The Dance Institute gives high school students a real glimpse into the Wake Forest Dance Program. The week long program will give participants access to dance classes with Wake Forest faculty, where high school students will experience a sampling of some of the classes offered within the dance program at Wake Forest. This program is designed for dancers that have had significant training and are upper- intermediate/advanced level dancers in ballet, modern or jazz dance. A limited number of spaces are available.
Dates: Summer 2019 dates coming soon!
Eligibility: Rising sophomores, juniors and seniors in high school and incoming college freshmen
Program Length: 1-week sessions
Program Tuition: $2,350
Location: Winston-Salem, NC – Wake Forest University Reynolda Campus
Residential or Non Residential: Residential
*Courses carry no secondary school or college credit. Upon completion of the program, an official Wake Forest University certificate of achievement will be awarded to all Dance Institute participants.

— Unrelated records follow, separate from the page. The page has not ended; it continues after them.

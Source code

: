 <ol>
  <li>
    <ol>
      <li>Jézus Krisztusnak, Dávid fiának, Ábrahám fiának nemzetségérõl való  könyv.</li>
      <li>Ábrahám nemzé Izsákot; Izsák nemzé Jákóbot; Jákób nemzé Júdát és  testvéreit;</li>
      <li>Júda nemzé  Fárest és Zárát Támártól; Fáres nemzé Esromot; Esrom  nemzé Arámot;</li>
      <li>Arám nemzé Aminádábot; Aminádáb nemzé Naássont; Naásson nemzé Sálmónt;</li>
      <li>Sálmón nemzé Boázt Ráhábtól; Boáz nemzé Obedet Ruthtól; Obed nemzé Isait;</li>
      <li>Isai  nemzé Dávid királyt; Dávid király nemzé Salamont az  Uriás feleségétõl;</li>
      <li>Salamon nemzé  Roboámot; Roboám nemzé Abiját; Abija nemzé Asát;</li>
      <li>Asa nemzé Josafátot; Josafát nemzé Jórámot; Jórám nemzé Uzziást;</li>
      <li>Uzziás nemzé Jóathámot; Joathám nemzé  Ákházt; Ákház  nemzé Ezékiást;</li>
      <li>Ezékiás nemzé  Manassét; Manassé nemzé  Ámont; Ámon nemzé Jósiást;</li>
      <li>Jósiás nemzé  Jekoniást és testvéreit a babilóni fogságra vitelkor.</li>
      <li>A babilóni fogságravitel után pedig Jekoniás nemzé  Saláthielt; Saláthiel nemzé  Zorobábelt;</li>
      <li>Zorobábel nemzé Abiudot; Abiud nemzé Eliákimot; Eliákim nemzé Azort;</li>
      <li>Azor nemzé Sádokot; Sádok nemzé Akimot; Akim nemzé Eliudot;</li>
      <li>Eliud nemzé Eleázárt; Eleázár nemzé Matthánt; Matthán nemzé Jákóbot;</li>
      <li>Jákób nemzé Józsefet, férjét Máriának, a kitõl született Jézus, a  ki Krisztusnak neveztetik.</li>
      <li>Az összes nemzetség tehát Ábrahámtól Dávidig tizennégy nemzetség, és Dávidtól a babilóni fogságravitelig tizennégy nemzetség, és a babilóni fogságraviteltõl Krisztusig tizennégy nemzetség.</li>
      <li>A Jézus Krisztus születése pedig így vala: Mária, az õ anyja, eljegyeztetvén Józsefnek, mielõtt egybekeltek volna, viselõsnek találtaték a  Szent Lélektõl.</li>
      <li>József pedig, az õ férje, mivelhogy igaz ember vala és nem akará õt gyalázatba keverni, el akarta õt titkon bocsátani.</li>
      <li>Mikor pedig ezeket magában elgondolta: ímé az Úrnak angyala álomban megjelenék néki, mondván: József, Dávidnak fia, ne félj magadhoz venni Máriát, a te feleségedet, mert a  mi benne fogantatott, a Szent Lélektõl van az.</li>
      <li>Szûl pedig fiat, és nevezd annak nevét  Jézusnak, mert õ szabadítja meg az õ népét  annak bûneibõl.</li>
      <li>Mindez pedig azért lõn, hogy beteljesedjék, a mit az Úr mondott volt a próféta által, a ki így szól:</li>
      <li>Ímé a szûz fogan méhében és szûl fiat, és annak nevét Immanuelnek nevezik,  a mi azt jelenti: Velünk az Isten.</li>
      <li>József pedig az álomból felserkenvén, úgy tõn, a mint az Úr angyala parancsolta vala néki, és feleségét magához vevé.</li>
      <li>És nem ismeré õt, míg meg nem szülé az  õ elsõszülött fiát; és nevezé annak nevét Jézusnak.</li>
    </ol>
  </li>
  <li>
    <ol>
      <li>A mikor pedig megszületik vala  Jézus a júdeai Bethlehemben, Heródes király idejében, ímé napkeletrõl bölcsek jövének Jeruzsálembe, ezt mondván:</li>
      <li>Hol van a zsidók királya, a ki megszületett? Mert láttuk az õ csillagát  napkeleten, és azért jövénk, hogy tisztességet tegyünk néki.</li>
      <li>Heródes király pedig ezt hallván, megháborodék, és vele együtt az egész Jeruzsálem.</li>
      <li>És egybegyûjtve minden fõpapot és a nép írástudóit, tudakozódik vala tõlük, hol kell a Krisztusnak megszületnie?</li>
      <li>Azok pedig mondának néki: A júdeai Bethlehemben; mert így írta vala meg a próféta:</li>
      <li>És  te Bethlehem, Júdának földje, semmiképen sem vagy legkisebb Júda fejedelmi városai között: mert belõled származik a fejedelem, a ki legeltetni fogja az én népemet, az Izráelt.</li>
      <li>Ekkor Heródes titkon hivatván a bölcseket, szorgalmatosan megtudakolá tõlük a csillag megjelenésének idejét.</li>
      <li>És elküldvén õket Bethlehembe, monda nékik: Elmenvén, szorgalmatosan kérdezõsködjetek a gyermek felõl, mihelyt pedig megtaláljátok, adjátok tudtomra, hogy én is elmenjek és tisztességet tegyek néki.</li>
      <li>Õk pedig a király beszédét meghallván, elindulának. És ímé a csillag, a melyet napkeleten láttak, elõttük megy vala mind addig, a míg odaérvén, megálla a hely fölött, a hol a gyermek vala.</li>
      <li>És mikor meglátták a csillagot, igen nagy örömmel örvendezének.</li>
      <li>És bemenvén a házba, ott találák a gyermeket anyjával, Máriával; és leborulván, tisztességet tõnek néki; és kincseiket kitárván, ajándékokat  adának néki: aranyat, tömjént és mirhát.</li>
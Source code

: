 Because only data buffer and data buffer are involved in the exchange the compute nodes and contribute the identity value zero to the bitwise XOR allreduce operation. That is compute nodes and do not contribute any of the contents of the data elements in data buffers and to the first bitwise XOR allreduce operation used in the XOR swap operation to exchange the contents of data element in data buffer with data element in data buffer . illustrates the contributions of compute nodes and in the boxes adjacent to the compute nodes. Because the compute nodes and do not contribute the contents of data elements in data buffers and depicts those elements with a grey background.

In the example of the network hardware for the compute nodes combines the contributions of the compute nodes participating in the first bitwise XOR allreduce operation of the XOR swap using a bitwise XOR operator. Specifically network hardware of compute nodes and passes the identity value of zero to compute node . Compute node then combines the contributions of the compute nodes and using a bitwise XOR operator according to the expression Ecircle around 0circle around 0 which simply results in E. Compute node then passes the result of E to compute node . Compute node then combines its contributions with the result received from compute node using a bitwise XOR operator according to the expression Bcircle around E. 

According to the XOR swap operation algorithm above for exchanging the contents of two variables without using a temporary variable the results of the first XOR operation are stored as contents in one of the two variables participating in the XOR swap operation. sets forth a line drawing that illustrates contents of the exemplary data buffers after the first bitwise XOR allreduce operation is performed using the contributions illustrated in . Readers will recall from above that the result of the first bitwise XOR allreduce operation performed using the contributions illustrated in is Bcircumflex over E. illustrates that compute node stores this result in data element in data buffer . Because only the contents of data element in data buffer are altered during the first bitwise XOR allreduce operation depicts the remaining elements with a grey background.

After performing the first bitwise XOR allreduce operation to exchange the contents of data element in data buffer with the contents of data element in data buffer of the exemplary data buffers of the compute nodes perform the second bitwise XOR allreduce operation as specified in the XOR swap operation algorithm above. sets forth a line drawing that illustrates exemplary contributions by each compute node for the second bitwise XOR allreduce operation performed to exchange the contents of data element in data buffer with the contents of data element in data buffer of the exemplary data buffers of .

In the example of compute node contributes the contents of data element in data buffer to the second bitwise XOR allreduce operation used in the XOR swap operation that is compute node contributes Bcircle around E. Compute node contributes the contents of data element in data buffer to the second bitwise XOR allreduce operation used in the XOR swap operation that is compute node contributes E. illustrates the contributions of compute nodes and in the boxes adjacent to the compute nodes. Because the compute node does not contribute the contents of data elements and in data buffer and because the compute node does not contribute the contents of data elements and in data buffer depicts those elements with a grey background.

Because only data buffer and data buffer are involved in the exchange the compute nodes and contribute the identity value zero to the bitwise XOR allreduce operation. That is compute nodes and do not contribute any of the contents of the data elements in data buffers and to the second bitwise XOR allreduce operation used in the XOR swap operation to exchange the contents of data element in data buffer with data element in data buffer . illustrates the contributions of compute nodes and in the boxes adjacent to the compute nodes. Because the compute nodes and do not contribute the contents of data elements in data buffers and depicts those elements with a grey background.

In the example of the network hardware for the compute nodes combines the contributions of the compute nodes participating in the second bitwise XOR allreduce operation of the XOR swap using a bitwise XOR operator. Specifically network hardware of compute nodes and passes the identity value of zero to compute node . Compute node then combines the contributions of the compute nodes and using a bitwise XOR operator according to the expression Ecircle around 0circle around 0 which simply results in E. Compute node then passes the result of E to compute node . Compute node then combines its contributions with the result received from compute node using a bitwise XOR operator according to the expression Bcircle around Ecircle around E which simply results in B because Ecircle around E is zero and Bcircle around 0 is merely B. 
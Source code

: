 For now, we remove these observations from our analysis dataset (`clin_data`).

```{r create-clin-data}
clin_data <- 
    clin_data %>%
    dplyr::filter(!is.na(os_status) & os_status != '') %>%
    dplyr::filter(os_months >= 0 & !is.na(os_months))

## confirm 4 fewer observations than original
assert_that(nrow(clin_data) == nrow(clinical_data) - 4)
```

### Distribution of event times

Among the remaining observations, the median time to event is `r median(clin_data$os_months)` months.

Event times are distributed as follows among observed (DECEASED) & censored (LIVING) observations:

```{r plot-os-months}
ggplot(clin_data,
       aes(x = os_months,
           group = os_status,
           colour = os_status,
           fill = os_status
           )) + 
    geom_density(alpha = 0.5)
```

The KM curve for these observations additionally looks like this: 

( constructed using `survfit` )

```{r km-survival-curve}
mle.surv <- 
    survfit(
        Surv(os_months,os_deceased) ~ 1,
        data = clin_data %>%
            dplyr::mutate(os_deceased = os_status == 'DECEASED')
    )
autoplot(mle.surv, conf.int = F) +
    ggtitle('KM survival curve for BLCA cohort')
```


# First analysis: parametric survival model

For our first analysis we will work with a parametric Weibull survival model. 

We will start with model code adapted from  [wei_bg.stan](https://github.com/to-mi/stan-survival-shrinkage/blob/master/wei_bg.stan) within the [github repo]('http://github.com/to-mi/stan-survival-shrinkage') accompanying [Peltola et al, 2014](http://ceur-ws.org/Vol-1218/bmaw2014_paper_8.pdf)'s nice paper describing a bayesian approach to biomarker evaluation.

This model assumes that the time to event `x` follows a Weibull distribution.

Reynolda Campus (Residential Program) | $2,250
Academic Leader, Dance Institute
Christina Tsoules Soriano is an associate professor of dance at Wake Forest University and the newly appointed director of the dance program. At Wake, she regularly teaches Improvisation, Dance Composition, Modern Dance technique and a course she co-teaches with chemistry colleague Rebecca Alexander entitled Movement and the Molecular. Christina received her MFA in dance from Smith College and has danced for many inspiring choreographers, including Alexandra Beller and Heidi Henderson. In addition to the new works she creates for the Wake Forest Dance Company each year, Christina’s choreography has been presented throughout New England, North Carolina, New York and in Vienna, Austria. Choreographic or teaching residencies include the University of Virginia, the University of North Carolina at Greensboro, Amherst College, Trinity College (CT), Salve Regina University, Rhode Island College and Providence College. Christina has premiered a new work at the Music Carolina Festival in Winston-Salem since 2013; this past summer her work “The Patsy Project” featured a cast of 25 dancers, ages 4-75, with live music by Martha Bassett and her band singing music by Patsy Cline. Since 2012, Christina has regularly taught a community dance class in Winston-Salem, NC to people living with Parkinson’s Disease, and has been involved in three scientific studies that look at the ways improvisational dance can help the mobility and balance of people living with neurodegenerative disease. She has received funding from the National Parkinson Foundation, Blue Cross Blue Shield of NC, and most recently the NIH to conduct a randomized clinical trial, testing her improvisational dance method in a community of adults living with Mild Cognitive Impairment and their carepartners. Her published work has appeared in the Journal of Dance Education, Research in Dance Education, Dance Magazine, Theatre Journal, the Journal of Mathematics and the Arts, The Journal of Physical and Occupational Therapy in Geriatrics and Frontiers in Neurology.